# [About this exercise]
From the first line to the last, output the data exactly as it stands, minus its pictures.

=====

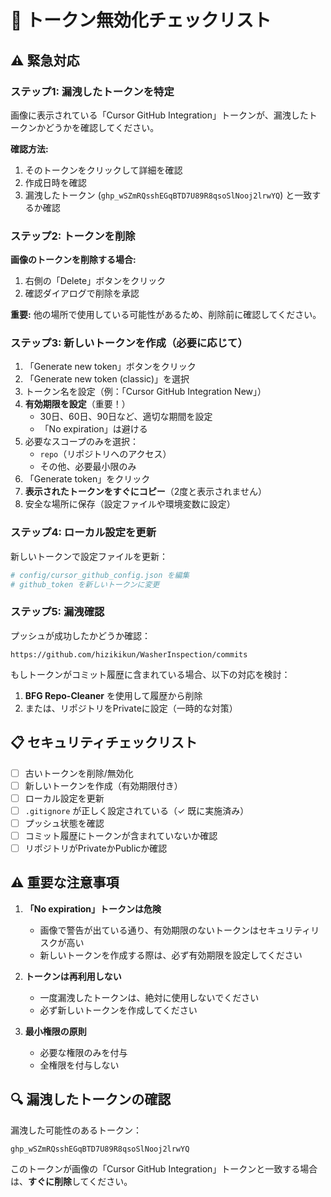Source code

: # 🚨 トークン無効化チェックリスト

## ⚠️ 緊急対応

### ステップ1: 漏洩したトークンを特定

画像に表示されている「Cursor GitHub Integration」トークンが、漏洩したトークンかどうかを確認してください。

**確認方法:**
1. そのトークンをクリックして詳細を確認
2. 作成日時を確認
3. 漏洩したトークン (`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`) と一致するか確認

### ステップ2: トークンを削除

**画像のトークンを削除する場合:**
1. 右側の「Delete」ボタンをクリック
2. 確認ダイアログで削除を承認

**重要:** 他の場所で使用している可能性があるため、削除前に確認してください。

### ステップ3: 新しいトークンを作成（必要に応じて）

1. 「Generate new token」ボタンをクリック
2. 「Generate new token (classic)」を選択
3. トークン名を設定（例：「Cursor GitHub Integration New」）
4. **有効期限を設定**（重要！）
   - 30日、60日、90日など、適切な期間を設定
   - 「No expiration」は避ける
5. 必要なスコープのみを選択：
   - `repo`（リポジトリへのアクセス）
   - その他、必要最小限のみ
6. 「Generate token」をクリック
7. **表示されたトークンをすぐにコピー**（2度と表示されません）
8. 安全な場所に保存（設定ファイルや環境変数に設定）

### ステップ4: ローカル設定を更新

新しいトークンで設定ファイルを更新：

```bash
# config/cursor_github_config.json を編集
# github_token を新しいトークンに変更
```

### ステップ5: 漏洩確認

プッシュが成功したかどうか確認：

```
https://github.com/hizikikun/WasherInspection/commits
```

もしトークンがコミット履歴に含まれている場合、以下の対応を検討：

1. **BFG Repo-Cleaner** を使用して履歴から削除
2. または、リポジトリをPrivateに設定（一時的な対策）

## 📋 セキュリティチェックリスト

- [ ] 古いトークンを削除/無効化
- [ ] 新しいトークンを作成（有効期限付き）
- [ ] ローカル設定を更新
- [ ] `.gitignore` が正しく設定されている（✓ 既に実施済み）
- [ ] プッシュ状態を確認
- [ ] コミット履歴にトークンが含まれていないか確認
- [ ] リポジトリがPrivateかPublicか確認

## ⚠️ 重要な注意事項

1. **「No expiration」トークンは危険**
   - 画像で警告が出ている通り、有効期限のないトークンはセキュリティリスクが高い
   - 新しいトークンを作成する際は、必ず有効期限を設定してください

2. **トークンは再利用しない**
   - 一度漏洩したトークンは、絶対に使用しないでください
   - 必ず新しいトークンを作成してください

3. **最小権限の原則**
   - 必要な権限のみを付与
   - 全権限を付与しない

## 🔍 漏洩したトークンの確認

漏洩した可能性のあるトークン：
```
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
```

このトークンが画像の「Cursor GitHub Integration」トークンと一致する場合は、**すぐに削除**してください。

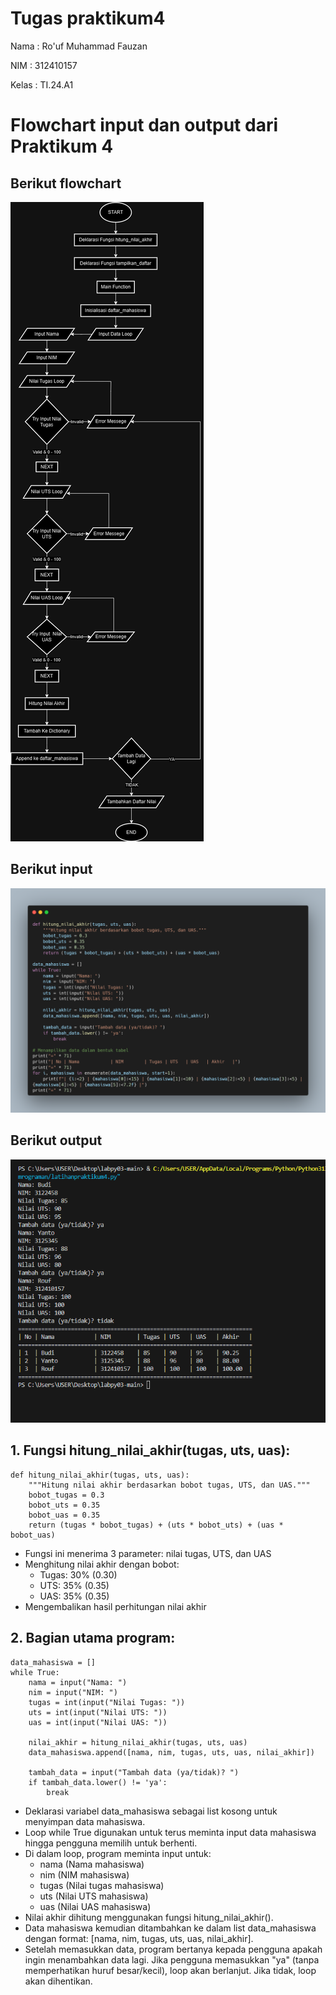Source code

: # Tugas praktikum4
Nama : Ro'uf Muhammad Fauzan

NIM : 312410157

Kelas : TI.24.A1

# Flowchart input dan output dari Praktikum 4
## Berikut flowchart
![flowchart](Flowchart.png)
## Berikut input
![flowchart](input.png)
## Berikut output
![flowchart](output.png)

## 1. Fungsi hitung_nilai_akhir(tugas, uts, uas):
```
def hitung_nilai_akhir(tugas, uts, uas):
    """Hitung nilai akhir berdasarkan bobot tugas, UTS, dan UAS."""
    bobot_tugas = 0.3
    bobot_uts = 0.35
    bobot_uas = 0.35
    return (tugas * bobot_tugas) + (uts * bobot_uts) + (uas * bobot_uas)
```
- Fungsi ini menerima 3 parameter: nilai tugas, UTS, dan UAS
- Menghitung nilai akhir dengan bobot:
  - Tugas: 30% (0.30)
  - UTS: 35% (0.35)
  - UAS: 35% (0.35)
- Mengembalikan hasil perhitungan nilai akhir

## 2. Bagian utama program:
```
data_mahasiswa = []
while True:
    nama = input("Nama: ")
    nim = input("NIM: ")
    tugas = int(input("Nilai Tugas: "))
    uts = int(input("Nilai UTS: "))
    uas = int(input("Nilai UAS: "))

    nilai_akhir = hitung_nilai_akhir(tugas, uts, uas)
    data_mahasiswa.append([nama, nim, tugas, uts, uas, nilai_akhir])

    tambah_data = input("Tambah data (ya/tidak)? ")
    if tambah_data.lower() != 'ya':
        break
```
- Deklarasi variabel data_mahasiswa sebagai list kosong untuk menyimpan data mahasiswa.
- Loop while True digunakan untuk terus meminta input data mahasiswa hingga pengguna memilih untuk berhenti.
- Di dalam loop, program meminta input untuk:
  - nama (Nama mahasiswa)
  - nim (NIM mahasiswa)
  - tugas (Nilai tugas mahasiswa)
  - uts (Nilai UTS mahasiswa)
  - uas (Nilai UAS mahasiswa)
- Nilai akhir dihitung menggunakan fungsi hitung_nilai_akhir().
- Data mahasiswa kemudian ditambahkan ke dalam list data_mahasiswa dengan format: [nama, nim, tugas, uts, uas, nilai_akhir].
- Setelah memasukkan data, program bertanya kepada pengguna apakah ingin menambahkan data lagi. Jika pengguna memasukkan "ya" (tanpa memperhatikan huruf besar/kecil), loop akan berlanjut. Jika tidak, loop akan dihentikan.

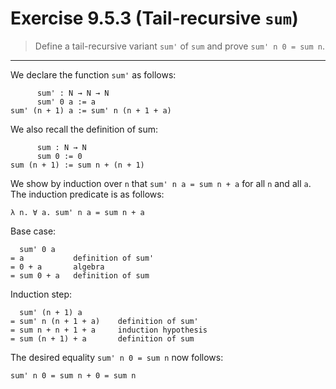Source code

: # Exercise 9.5.3 (Tail-recursive `sum`)

> Define a tail-recursive variant `sum'` of `sum` and prove `sum' n 0 = sum n`.

---

We declare the function `sum'` as follows:
```text
      sum' : N → N → N
      sum' 0 a := a
sum' (n + 1) a := sum' n (n + 1 + a)
```
We also recall the definition of sum:
```text
      sum : N → N
      sum 0 := 0
sum (n + 1) := sum n + (n + 1)
```

We show by induction over `n` that `sum' n a = sum n + a` for all `n` and all `a`.
The induction predicate is as follows:
```text
λ n. ∀ a. sum' n a = sum n + a
```

Base case:
```text
  sum' 0 a
= a           definition of sum'
= 0 + a       algebra
= sum 0 + a   definition of sum
```
Induction step:
```text
  sum' (n + 1) a
= sum' n (n + 1 + a)    definition of sum'
= sum n + n + 1 + a     induction hypothesis
= sum (n + 1) + a       definition of sum
```

The desired equality `sum' n 0 = sum n` now follows:
```text
sum' n 0 = sum n + 0 = sum n
```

=====

# [Result below]
Source code

: # 🚨 トークン無効化チェックリスト

## ⚠️ 緊急対応

### ステップ1: 漏洩したトークンを特定

画像に表示されている「Cursor GitHub Integration」トークンが、漏洩したトークンかどうかを確認してください。

**確認方法:**
1. そのトークンをクリックして詳細を確認
2. 作成日時を確認
3. 漏洩したトークン (`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`) と一致するか確認

### ステップ2: トークンを削除

**画像のトークンを削除する場合:**
1. 右側の「Delete」ボタンをクリック
2. 確認ダイアログで削除を承認

**重要:** 他の場所で使用している可能性があるため、削除前に確認してください。

### ステップ3: 新しいトークンを作成（必要に応じて）

1. 「Generate new token」ボタンをクリック
2. 「Generate new token (classic)」を選択
3. トークン名を設定（例：「Cursor GitHub Integration New」）
4. **有効期限を設定**（重要！）
   - 30日、60日、90日など、適切な期間を設定
   - 「No expiration」は避ける
5. 必要なスコープのみを選択：
   - `repo`（リポジトリへのアクセス）
   - その他、必要最小限のみ
6. 「Generate token」をクリック
7. **表示されたトークンをすぐにコピー**（2度と表示されません）
8. 安全な場所に保存（設定ファイルや環境変数に設定）

### ステップ4: ローカル設定を更新

新しいトークンで設定ファイルを更新：

```bash
# config/cursor_github_config.json を編集
# github_token を新しいトークンに変更
```

### ステップ5: 漏洩確認

プッシュが成功したかどうか確認：

```
https://github.com/hizikikun/WasherInspection/commits
```

もしトークンがコミット履歴に含まれている場合、以下の対応を検討：

1. **BFG Repo-Cleaner** を使用して履歴から削除
2. または、リポジトリをPrivateに設定（一時的な対策）

## 📋 セキュリティチェックリスト

- [ ] 古いトークンを削除/無効化
- [ ] 新しいトークンを作成（有効期限付き）
- [ ] ローカル設定を更新
- [ ] `.gitignore` が正しく設定されている（✓ 既に実施済み）
- [ ] プッシュ状態を確認
- [ ] コミット履歴にトークンが含まれていないか確認
- [ ] リポジトリがPrivateかPublicか確認

## ⚠️ 重要な注意事項

1. **「No expiration」トークンは危険**
   - 画像で警告が出ている通り、有効期限のないトークンはセキュリティリスクが高い
   - 新しいトークンを作成する際は、必ず有効期限を設定してください

2. **トークンは再利用しない**
   - 一度漏洩したトークンは、絶対に使用しないでください
   - 必ず新しいトークンを作成してください

3. **最小権限の原則**
   - 必要な権限のみを付与
   - 全権限を付与しない

## 🔍 漏洩したトークンの確認

漏洩した可能性のあるトークン：
```
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
```

このトークンが画像の「Cursor GitHub Integration」トークンと一致する場合は、**すぐに削除**してください。

Source code

: # Tugas praktikum4
Nama : Ro'uf Muhammad Fauzan

NIM : 312410157

Kelas : TI.24.A1

# Flowchart input dan output dari Praktikum 4
## Berikut flowchart
![flowchart](Flowchart.png)
## Berikut input
![flowchart](input.png)
## Berikut output
![flowchart](output.png)

## 1. Fungsi hitung_nilai_akhir(tugas, uts, uas):
```
def hitung_nilai_akhir(tugas, uts, uas):
    """Hitung nilai akhir berdasarkan bobot tugas, UTS, dan UAS."""
    bobot_tugas = 0.3
    bobot_uts = 0.35
    bobot_uas = 0.35
    return (tugas * bobot_tugas) + (uts * bobot_uts) + (uas * bobot_uas)
```
- Fungsi ini menerima 3 parameter: nilai tugas, UTS, dan UAS
- Menghitung nilai akhir dengan bobot:
  - Tugas: 30% (0.30)
  - UTS: 35% (0.35)
  - UAS: 35% (0.35)
- Mengembalikan hasil perhitungan nilai akhir

## 2. Bagian utama program:
```
data_mahasiswa = []
while True:
    nama = input("Nama: ")
    nim = input("NIM: ")
    tugas = int(input("Nilai Tugas: "))
    uts = int(input("Nilai UTS: "))
    uas = int(input("Nilai UAS: "))

    nilai_akhir = hitung_nilai_akhir(tugas, uts, uas)
    data_mahasiswa.append([nama, nim, tugas, uts, uas, nilai_akhir])

    tambah_data = input("Tambah data (ya/tidak)? ")
    if tambah_data.lower() != 'ya':
        break
```
- Deklarasi variabel data_mahasiswa sebagai list kosong untuk menyimpan data mahasiswa.
- Loop while True digunakan untuk terus meminta input data mahasiswa hingga pengguna memilih untuk berhenti.
- Di dalam loop, program meminta input untuk:
  - nama (Nama mahasiswa)
  - nim (NIM mahasiswa)
  - tugas (Nilai tugas mahasiswa)
  - uts (Nilai UTS mahasiswa)
  - uas (Nilai UAS mahasiswa)
- Nilai akhir dihitung menggunakan fungsi hitung_nilai_akhir().
- Data mahasiswa kemudian ditambahkan ke dalam list data_mahasiswa dengan format: [nama, nim, tugas, uts, uas, nilai_akhir].
- Setelah memasukkan data, program bertanya kepada pengguna apakah ingin menambahkan data lagi. Jika pengguna memasukkan "ya" (tanpa memperhatikan huruf besar/kecil), loop akan berlanjut. Jika tidak, loop akan dihentikan.

Source code

: # Exercise 9.5.3 (Tail-recursive `sum`)

> Define a tail-recursive variant `sum'` of `sum` and prove `sum' n 0 = sum n`.

---

We declare the function `sum'` as follows:
```text
      sum' : N → N → N
      sum' 0 a := a
sum' (n + 1) a := sum' n (n + 1 + a)
```
We also recall the definition of sum:
```text
      sum : N → N
      sum 0 := 0
sum (n + 1) := sum n + (n + 1)
```

We show by induction over `n` that `sum' n a = sum n + a` for all `n` and all `a`.
The induction predicate is as follows:
```text
λ n. ∀ a. sum' n a = sum n + a
```

Base case:
```text
  sum' 0 a
= a           definition of sum'
= 0 + a       algebra
= sum 0 + a   definition of sum
```
Induction step:
```text
  sum' (n + 1) a
= sum' n (n + 1 + a)    definition of sum'
= sum n + n + 1 + a     induction hypothesis
= sum (n + 1) + a       definition of sum
```

The desired equality `sum' n 0 = sum n` now follows:
```text
sum' n 0 = sum n + 0 = sum n
```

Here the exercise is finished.